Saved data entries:

━━━━━━━━

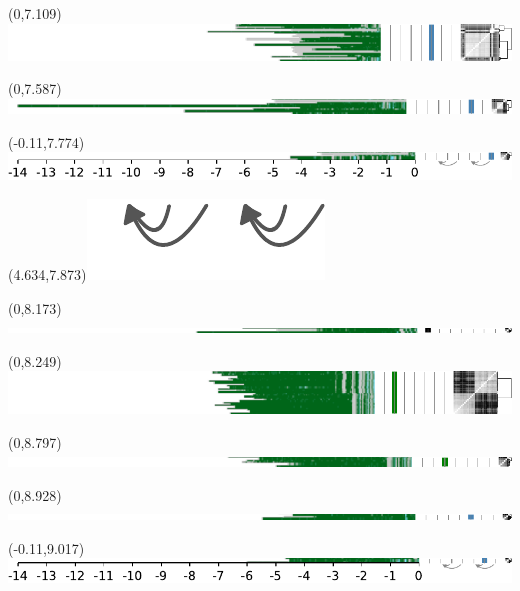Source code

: \documentclass{article}
\begin{document}
\begin{textblock}{13}(0,7.109)\includegraphics{./Figure_S4/4ptel_1-500K_1_12_12-HG005.pdf}\end{textblock}
\begin{textblock}{13}(0,7.587)\includegraphics{./Figure_S4/4ptel_1-500K_1_12_12-HG006.pdf}\end{textblock}
\begin{textblock}{13}(-0.11,7.774)\includegraphics{./Figure_S4/4ptel_1-500K_1_12_12-HG007.pdf}\end{textblock}
\begin{textblock}{13}(4.634,7.873)\includegraphics[width=.78in,keepaspectratio]{Figure_4/fatter-arrows.pdf}\end{textblock}
\begin{textblock}{13}(0,8.173)\includegraphics{./Figure_S4/chr5-HG001.pdf}\end{textblock}
\begin{textblock}{13}(0,8.249)\includegraphics{./Figure_S4/chr5-HG002.pdf}\end{textblock}
\begin{textblock}{13}(0,8.797)\includegraphics{./Figure_S4/chr5-HG003.pdf}\end{textblock}
\begin{textblock}{13}(0,8.928)\includegraphics{./Figure_S4/chr5-HG005.pdf}\end{textblock}
\begin{textblock}{13}(-0.11,9.017)\includegraphics{./Figure_S4/chr5-HG006.pdf}\end{textblock}
\end{document}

━━━━━━━━

### What is being asked
Retype the records above line for line and exactly, omitting their pictures.

### Result of this exercise
Source code

: \documentclass{article}
\begin{document}
\begin{textblock}{13}(0,7.109)\includegraphics{./Figure_S4/4ptel_1-500K_1_12_12-HG005.pdf}\end{textblock}
\begin{textblock}{13}(0,7.587)\includegraphics{./Figure_S4/4ptel_1-500K_1_12_12-HG006.pdf}\end{textblock}
\begin{textblock}{13}(-0.11,7.774)\includegraphics{./Figure_S4/4ptel_1-500K_1_12_12-HG007.pdf}\end{textblock}
\begin{textblock}{13}(4.634,7.873)\includegraphics[width=.78in,keepaspectratio]{Figure_4/fatter-arrows.pdf}\end{textblock}
\begin{textblock}{13}(0,8.173)\includegraphics{./Figure_S4/chr5-HG001.pdf}\end{textblock}
\begin{textblock}{13}(0,8.249)\includegraphics{./Figure_S4/chr5-HG002.pdf}\end{textblock}
\begin{textblock}{13}(0,8.797)\includegraphics{./Figure_S4/chr5-HG003.pdf}\end{textblock}
\begin{textblock}{13}(0,8.928)\includegraphics{./Figure_S4/chr5-HG005.pdf}\end{textblock}
\begin{textblock}{13}(-0.11,9.017)\includegraphics{./Figure_S4/chr5-HG006.pdf}\end{textblock}
\end{document}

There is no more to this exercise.